ARCHAEOLOGY OF THE FUTURE

During the night of 16th January 1968 a massive earthquake shook the western region of Sicily, Italy, tearing down dozens of towns and leaving hundreds of people dead. One of the villages that saw near total destruction was Gibellina. As rebuilding was pointless, it was decided to create a completely new town in a nearby valley. But what to do with the ruins? Italian artist Alberto Burri proposed to cover them with a large-scale replica of one of his paintings.

This is how one of the biggest sculptures in the world came to existence.

Unfortunately, the remote location and lack of funding didn’t help the artwork to be promoted among the general public, and nowadays it’s being mostly left uncared for in the remote Sicilian countryside, visited by just a handful of solitary tourists every day. When director Lorenzo Fonda heard about the place, he decided to go and explore it with very unique travel companions: a team of skateboarders. The documentary tells the journey of this team to go skate the artwork, and at the same time it reconstructs the history of the sculpture, narrating all the incredible events that led to its construction and the stories of the people involved in it.

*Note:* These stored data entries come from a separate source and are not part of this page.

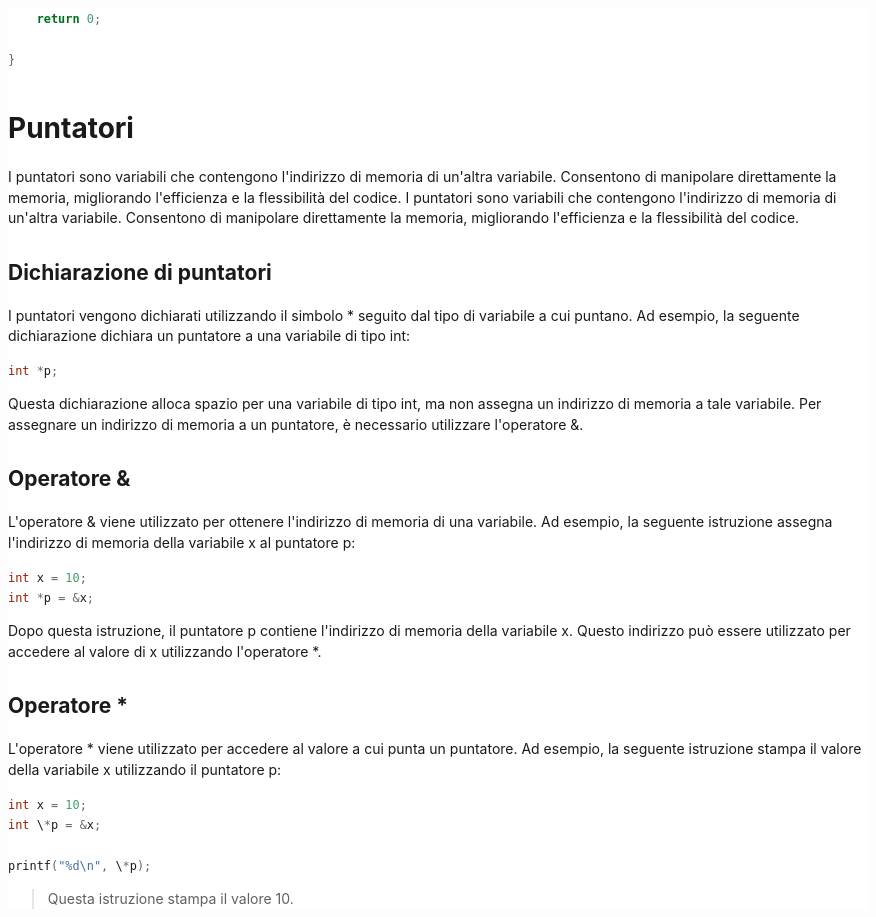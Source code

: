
 ```C
    return 0;

}
```

<div style="page-break-after: always"></div>

# Puntatori

I puntatori sono variabili che contengono l'indirizzo di memoria di un'altra variabile. Consentono di manipolare direttamente la memoria, migliorando l'efficienza e la flessibilità del codice.
I puntatori sono variabili che contengono l'indirizzo di memoria di un'altra variabile. Consentono di manipolare direttamente la memoria, migliorando l'efficienza e la flessibilità del codice.

## Dichiarazione di puntatori

I puntatori vengono dichiarati utilizzando il simbolo \* seguito dal tipo di variabile a cui puntano. Ad esempio, la seguente dichiarazione dichiara un puntatore a una variabile di tipo int:

```C
int *p;
```

Questa dichiarazione alloca spazio per una variabile di tipo int, ma non assegna un indirizzo di memoria a tale variabile. Per assegnare un indirizzo di memoria a un puntatore, è necessario utilizzare l'operatore &.

## Operatore &

L'operatore & viene utilizzato per ottenere l'indirizzo di memoria di una variabile. Ad esempio, la seguente istruzione assegna l'indirizzo di memoria della variabile x al puntatore p:

```C
int x = 10;
int *p = &x;
```

Dopo questa istruzione, il puntatore p contiene l'indirizzo di memoria della variabile x. Questo indirizzo può essere utilizzato per accedere al valore di x utilizzando l'operatore \*.

## **Operatore \***

L'operatore \* viene utilizzato per accedere al valore a cui punta un puntatore. Ad esempio, la seguente istruzione stampa il valore della variabile x utilizzando il puntatore p:

```C
int x = 10;
int \*p = &x;

printf("%d\n", \*p);
```

> Questa istruzione stampa il valore 10.
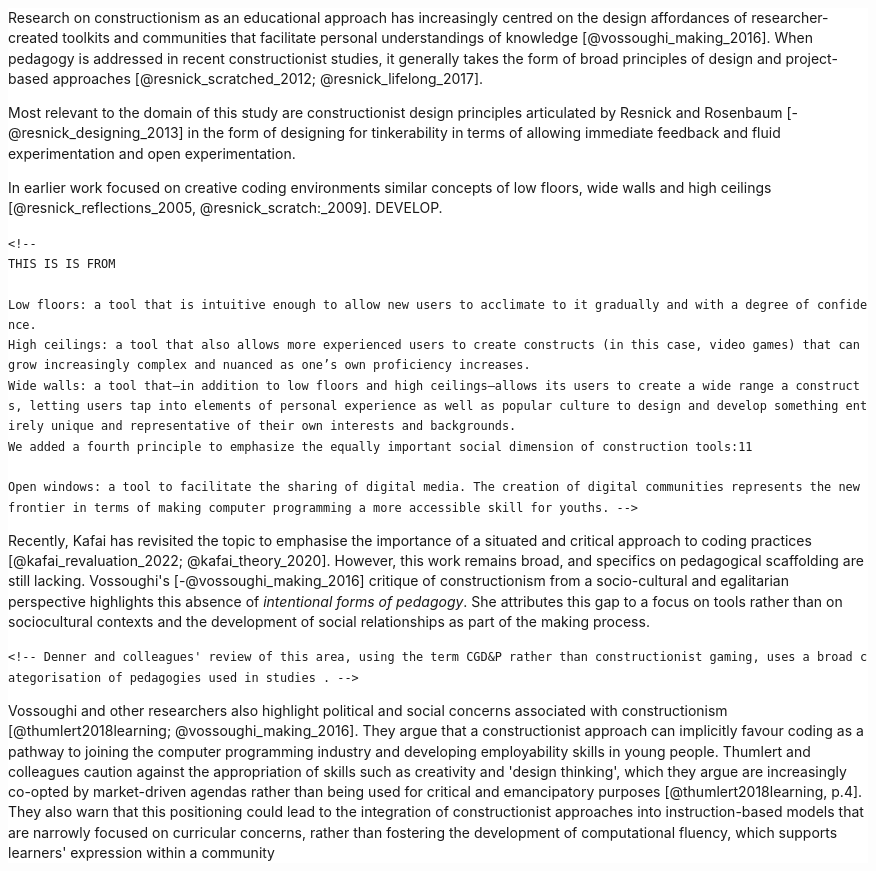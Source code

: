 Research on constructionism as an educational approach has increasingly
centred on the design affordances of researcher-created toolkits and
communities that facilitate personal understandings of knowledge
[@vossoughi_making_2016]. When pedagogy is addressed in recent
constructionist studies, it generally takes the form of broad principles
of design and project-based approaches
[@resnick_scratched_2012; @resnick_lifelong_2017].

Most relevant to the domain of this study are constructionist design
principles articulated by Resnick and Rosenbaum
[-@resnick_designing_2013] in the form of designing for tinkerability in
terms of allowing immediate feedback and fluid experimentation and open
experimentation.

In earlier work focused on creative coding environments similar concepts
of low floors, wide walls and high ceilings [@resnick_reflections_2005,
@resnick_scratch:_2009]. DEVELOP.

```{=html}
<!--
THIS IS IS FROM

Low floors: a tool that is intuitive enough to allow new users to acclimate to it gradually and with a degree of confidence.
High ceilings: a tool that also allows more experienced users to create constructs (in this case, video games) that can grow increasingly complex and nuanced as one’s own proficiency increases.
Wide walls: a tool that—in addition to low floors and high ceilings—allows its users to create a wide range a constructs, letting users tap into elements of personal experience as well as popular culture to design and develop something entirely unique and representative of their own interests and backgrounds.
We added a fourth principle to emphasize the equally important social dimension of construction tools:11

Open windows: a tool to facilitate the sharing of digital media. The creation of digital communities represents the new frontier in terms of making computer programming a more accessible skill for youths. -->
```
Recently, Kafai has revisited the topic to emphasise the importance of a
situated and critical approach to coding practices
[@kafai_revaluation_2022; @kafai_theory_2020]. However, this work
remains broad, and specifics on pedagogical scaffolding are still
lacking. Vossoughi's [-@vossoughi_making_2016] critique of
constructionism from a socio-cultural and egalitarian perspective
highlights this absence of *intentional forms of pedagogy*. She
attributes this gap to a focus on tools rather than on sociocultural
contexts and the development of social relationships as part of the
making process.

```{=html}
<!-- Denner and colleagues' review of this area, using the term CGD&P rather than constructionist gaming, uses a broad categorisation of pedagogies used in studies . -->
```
Vossoughi and other researchers also highlight political and social
concerns associated with constructionism
[@thumlert2018learning; @vossoughi_making_2016]. They argue that a
constructionist approach can implicitly favour coding as a pathway to
joining the computer programming industry and developing employability
skills in young people. Thumlert and colleagues caution against the
appropriation of skills such as creativity and 'design thinking', which
they argue are increasingly co-opted by market-driven agendas rather
than being used for critical and emancipatory purposes
[@thumlert2018learning, p.4]. They also warn that this positioning could
lead to the integration of constructionist approaches into
instruction-based models that are narrowly focused on curricular
concerns, rather than fostering the development of computational
fluency, which supports learners' expression within a community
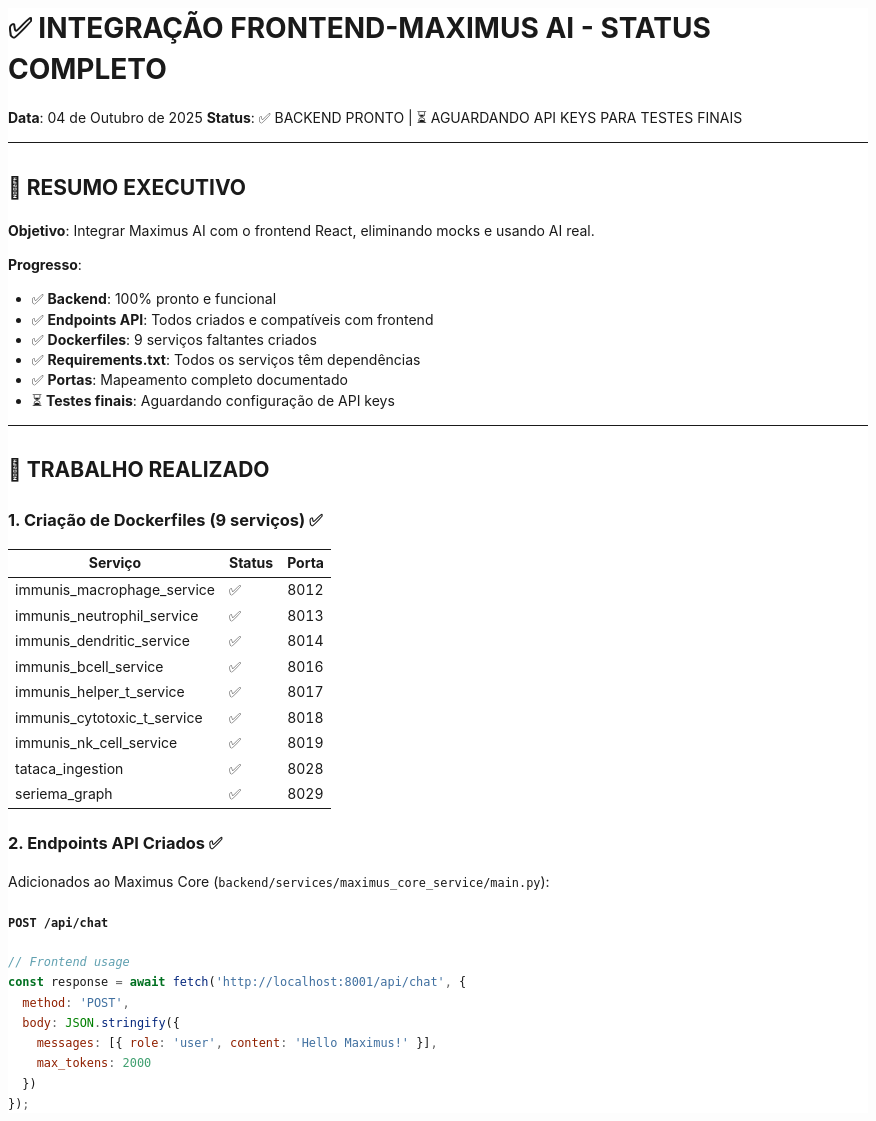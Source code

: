 # ✅ INTEGRAÇÃO FRONTEND-MAXIMUS AI - STATUS COMPLETO

**Data**: 04 de Outubro de 2025
**Status**: ✅ BACKEND PRONTO | ⏳ AGUARDANDO API KEYS PARA TESTES FINAIS

---

## 🎯 RESUMO EXECUTIVO

**Objetivo**: Integrar Maximus AI com o frontend React, eliminando mocks e usando AI real.

**Progresso**:
- ✅ **Backend**: 100% pronto e funcional
- ✅ **Endpoints API**: Todos criados e compatíveis com frontend
- ✅ **Dockerfiles**: 9 serviços faltantes criados
- ✅ **Requirements.txt**: Todos os serviços têm dependências
- ✅ **Portas**: Mapeamento completo documentado
- ⏳ **Testes finais**: Aguardando configuração de API keys

---

## 🔧 TRABALHO REALIZADO

### 1. Criação de Dockerfiles (9 serviços) ✅

| Serviço | Status | Porta |
|---------|--------|-------|
| immunis_macrophage_service | ✅ | 8012 |
| immunis_neutrophil_service | ✅ | 8013 |
| immunis_dendritic_service | ✅ | 8014 |
| immunis_bcell_service | ✅ | 8016 |
| immunis_helper_t_service | ✅ | 8017 |
| immunis_cytotoxic_t_service | ✅ | 8018 |
| immunis_nk_cell_service | ✅ | 8019 |
| tataca_ingestion | ✅ | 8028 |
| seriema_graph | ✅ | 8029 |

### 2. Endpoints API Criados ✅

Adicionados ao Maximus Core (`backend/services/maximus_core_service/main.py`):

#### `POST /api/chat`
```javascript
// Frontend usage
const response = await fetch('http://localhost:8001/api/chat', {
  method: 'POST',
  body: JSON.stringify({
    messages: [{ role: 'user', content: 'Hello Maximus!' }],
    max_tokens: 2000
  })
});
```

Through interviews, archive footage, skateboarding footage, animated reenactments and even fictional segments, Lorenzo Fonda examines the implications of the creation of this sensational artwork, and in doing so raises bigger questions about the nature of public art and how art itself can outlast our own demise as human beings and bring forth our own legacy as a civilization.

The film is currently in post production.